[Source material Boundary: Start]

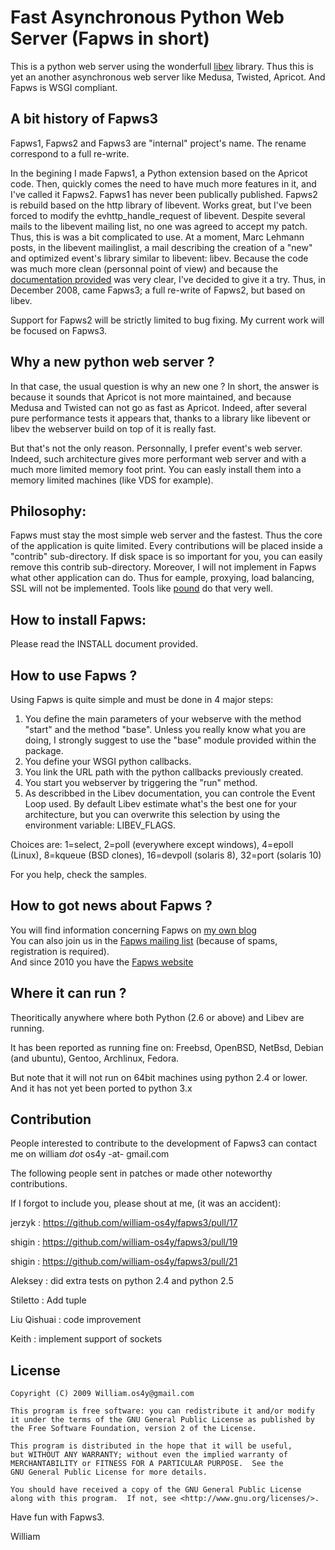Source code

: Fast Asynchronous Python Web Server (Fapws in short)
====================================================

This is a python web server using the wonderfull [libev](http://software.schmorp.de/pkg/libev.html) library. Thus this is yet an another asynchronous web server like Medusa, Twisted, Apricot.
And Fapws is WSGI compliant.

A bit history of Fapws3 
------------------------
Fapws1, Fapws2 and Fapws3 are "internal" project's name. The rename correspond to a full re-write. 

In the begining I made Fapws1, a Python extension based on the Apricot code. Then, quickly comes the need to have much more features in it, and I've called it Fapws2. Fapws1 has never been publically published.
Fapws2 is rebuild based on the http library of libevent. Works great, but I've been forced to modify the evhttp_handle_request of libevent. Despite several mails to the libevent mailing list, no one was agreed to accept my patch. Thus, this is was a bit complicated to use. 
At a moment, Marc Lehmann posts, in the libevent mailinglist, a mail describing the creation of a "new" and optimized event's library similar to libevent: libev. Because the code was much more clean (personnal point of view) and because the [documentation provided](http://cvs.schmorp.de/libev/ev.pod) was very clear, I've decided to give it a try. Thus, in December 2008, came Fapws3; a full re-write of Fapws2, but based on libev.  

Support for Fapws2 will be strictly limited to bug fixing. My current work will be focused on Fapws3. 


Why a new python web server ?
-----------------------------
In that case, the usual question is why an new one ? In short, the answer is because it sounds that Apricot is not more maintained, and because Medusa and Twisted can not go as fast as Apricot. Indeed, after several pure performance tests it appears that, thanks to a library like libevent or libev the webserver build on top of it is really fast.

But that's not the only reason. Personnally, I prefer event's web server. Indeed, such architecture gives more performant web server and with a much more limited memory foot print. You can easly install them into a memory limited machines (like VDS for example).

Philosophy:
-----------
Fapws must stay the most simple web server and the fastest. Thus the core of the application is quite limited. Every contributions will be placed inside a "contrib" sub-directory. If disk space is so important for you, you can easily remove this contrib sub-directory. 
Moreover, I will not implement in Fapws what other application can do. Thus for eample, proxying, load balancing, SSL will not be implemented. Tools like [pound](http://www.apsis.ch/pound/) do that very well.

How to install Fapws:
---------------------
Please read the INSTALL document provided. 

How to use Fapws ?
------------------
Using Fapws is quite simple and must be done in 4 major steps:

1. You define the main parameters of your webserve with the method "start" and the method "base". Unless you really know what you 
   are doing, I strongly suggest to use the "base" module provided within the package.
2. You define your WSGI python callbacks. 
3. You link the URL path with the python callbacks previously created. 
4. You start you webserver by triggering the "run" method. 
5. As describbed in the Libev documentation, you can controle the Event Loop used. By default Libev estimate what's the best one 
   for your architecture, but you can overwrite this selection by using the environment variable: LIBEV_FLAGS.

Choices are: 1=select, 2=poll (everywhere except windows), 4=epoll (Linux), 8=kqueue (BSD clones), 16=devpoll (solaris 8), 32=port (solaris 10)

For you help, check the samples.

How to got news about Fapws ?
-----------------------------
You will find information concerning Fapws on [my own blog](http://william-os4y.livejournal.com/)    
You can also join us in the [Fapws mailing list](http://groups.google.com/group/fapws) (because of spams, registration is required).      
And since 2010 you have the [Fapws website](http://www.fapws.org/)      

Where it can run ?
------------------
Theoritically anywhere where both Python (2.6 or above) and Libev are running.   

It has been reported as running fine on: Freebsd, OpenBSD, NetBsd, Debian (and ubuntu), Gentoo, Archlinux, Fedora.

But note that it will not run on 64bit machines using python 2.4 or lower. 
And it has not yet been ported to python 3.x

Contribution
-------------
People interested to contribute to the development of Fapws3 can contact me on william _dot_ os4y -at- gmail.com


The following people sent in patches or made other noteworthy
contributions.

If I forgot to include you, please shout at me, (it was an accident): 

jerzyk : https://github.com/william-os4y/fapws3/pull/17

shigin : https://github.com/william-os4y/fapws3/pull/19

shigin : https://github.com/william-os4y/fapws3/pull/21

Aleksey : did extra tests on python 2.4 and python 2.5

Stiletto : Add tuple 

Liu Qishuai : code improvement

Keith : implement support of sockets

License
-------

    Copyright (C) 2009 William.os4y@gmail.com

    This program is free software: you can redistribute it and/or modify
    it under the terms of the GNU General Public License as published by
    the Free Software Foundation, version 2 of the License.

    This program is distributed in the hope that it will be useful,
    but WITHOUT ANY WARRANTY; without even the implied warranty of
    MERCHANTABILITY or FITNESS FOR A PARTICULAR PURPOSE.  See the
    GNU General Public License for more details.

    You should have received a copy of the GNU General Public License
    along with this program.  If not, see <http://www.gnu.org/licenses/>.



Have fun with Fapws3. 

William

[Source material Boundary: End]

_Work instructions_
Output all of the records word for word, and keep the pictures out of the copy.

_Response to this task_
Source code

: Fast Asynchronous Python Web Server (Fapws in short)
====================================================

This is a python web server using the wonderfull [libev](http://software.schmorp.de/pkg/libev.html) library. Thus this is yet an another asynchronous web server like Medusa, Twisted, Apricot.
And Fapws is WSGI compliant.

A bit history of Fapws3 
------------------------
Fapws1, Fapws2 and Fapws3 are "internal" project's name. The rename correspond to a full re-write. 

In the begining I made Fapws1, a Python extension based on the Apricot code. Then, quickly comes the need to have much more features in it, and I've called it Fapws2. Fapws1 has never been publically published.
Fapws2 is rebuild based on the http library of libevent. Works great, but I've been forced to modify the evhttp_handle_request of libevent. Despite several mails to the libevent mailing list, no one was agreed to accept my patch. Thus, this is was a bit complicated to use. 
At a moment, Marc Lehmann posts, in the libevent mailinglist, a mail describing the creation of a "new" and optimized event's library similar to libevent: libev. Because the code was much more clean (personnal point of view) and because the [documentation provided](http://cvs.schmorp.de/libev/ev.pod) was very clear, I've decided to give it a try. Thus, in December 2008, came Fapws3; a full re-write of Fapws2, but based on libev.  

Support for Fapws2 will be strictly limited to bug fixing. My current work will be focused on Fapws3. 


Why a new python web server ?
-----------------------------
In that case, the usual question is why an new one ? In short, the answer is because it sounds that Apricot is not more maintained, and because Medusa and Twisted can not go as fast as Apricot. Indeed, after several pure performance tests it appears that, thanks to a library like libevent or libev the webserver build on top of it is really fast.

But that's not the only reason. Personnally, I prefer event's web server. Indeed, such architecture gives more performant web server and with a much more limited memory foot print. You can easly install them into a memory limited machines (like VDS for example).

Philosophy:
-----------
Fapws must stay the most simple web server and the fastest. Thus the core of the application is quite limited. Every contributions will be placed inside a "contrib" sub-directory. If disk space is so important for you, you can easily remove this contrib sub-directory. 
Moreover, I will not implement in Fapws what other application can do. Thus for eample, proxying, load balancing, SSL will not be implemented. Tools like [pound](http://www.apsis.ch/pound/) do that very well.

How to install Fapws:
---------------------
Please read the INSTALL document provided. 

How to use Fapws ?
------------------
Using Fapws is quite simple and must be done in 4 major steps:

1. You define the main parameters of your webserve with the method "start" and the method "base". Unless you really know what you 
   are doing, I strongly suggest to use the "base" module provided within the package.
2. You define your WSGI python callbacks. 
3. You link the URL path with the python callbacks previously created. 
4. You start you webserver by triggering the "run" method. 
5. As describbed in the Libev documentation, you can controle the Event Loop used. By default Libev estimate what's the best one 
   for your architecture, but you can overwrite this selection by using the environment variable: LIBEV_FLAGS.

Choices are: 1=select, 2=poll (everywhere except windows), 4=epoll (Linux), 8=kqueue (BSD clones), 16=devpoll (solaris 8), 32=port (solaris 10)

For you help, check the samples.

How to got news about Fapws ?
-----------------------------
You will find information concerning Fapws on [my own blog](http://william-os4y.livejournal.com/)    
You can also join us in the [Fapws mailing list](http://groups.google.com/group/fapws) (because of spams, registration is required).      
And since 2010 you have the [Fapws website](http://www.fapws.org/)      

Where it can run ?
------------------
Theoritically anywhere where both Python (2.6 or above) and Libev are running.   

It has been reported as running fine on: Freebsd, OpenBSD, NetBsd, Debian (and ubuntu), Gentoo, Archlinux, Fedora.

But note that it will not run on 64bit machines using python 2.4 or lower. 
And it has not yet been ported to python 3.x

Contribution
-------------
People interested to contribute to the development of Fapws3 can contact me on william _dot_ os4y -at- gmail.com


The following people sent in patches or made other noteworthy
contributions.

If I forgot to include you, please shout at me, (it was an accident): 

jerzyk : https://github.com/william-os4y/fapws3/pull/17

shigin : https://github.com/william-os4y/fapws3/pull/19

shigin : https://github.com/william-os4y/fapws3/pull/21

Aleksey : did extra tests on python 2.4 and python 2.5

Stiletto : Add tuple 

Liu Qishuai : code improvement

Keith : implement support of sockets

License
-------

    Copyright (C) 2009 William.os4y@gmail.com

    This program is free software: you can redistribute it and/or modify
    it under the terms of the GNU General Public License as published by
    the Free Software Foundation, version 2 of the License.

    This program is distributed in the hope that it will be useful,
    but WITHOUT ANY WARRANTY; without even the implied warranty of
    MERCHANTABILITY or FITNESS FOR A PARTICULAR PURPOSE.  See the
    GNU General Public License for more details.

    You should have received a copy of the GNU General Public License
    along with this program.  If not, see <http://www.gnu.org/licenses/>.



Have fun with Fapws3. 

William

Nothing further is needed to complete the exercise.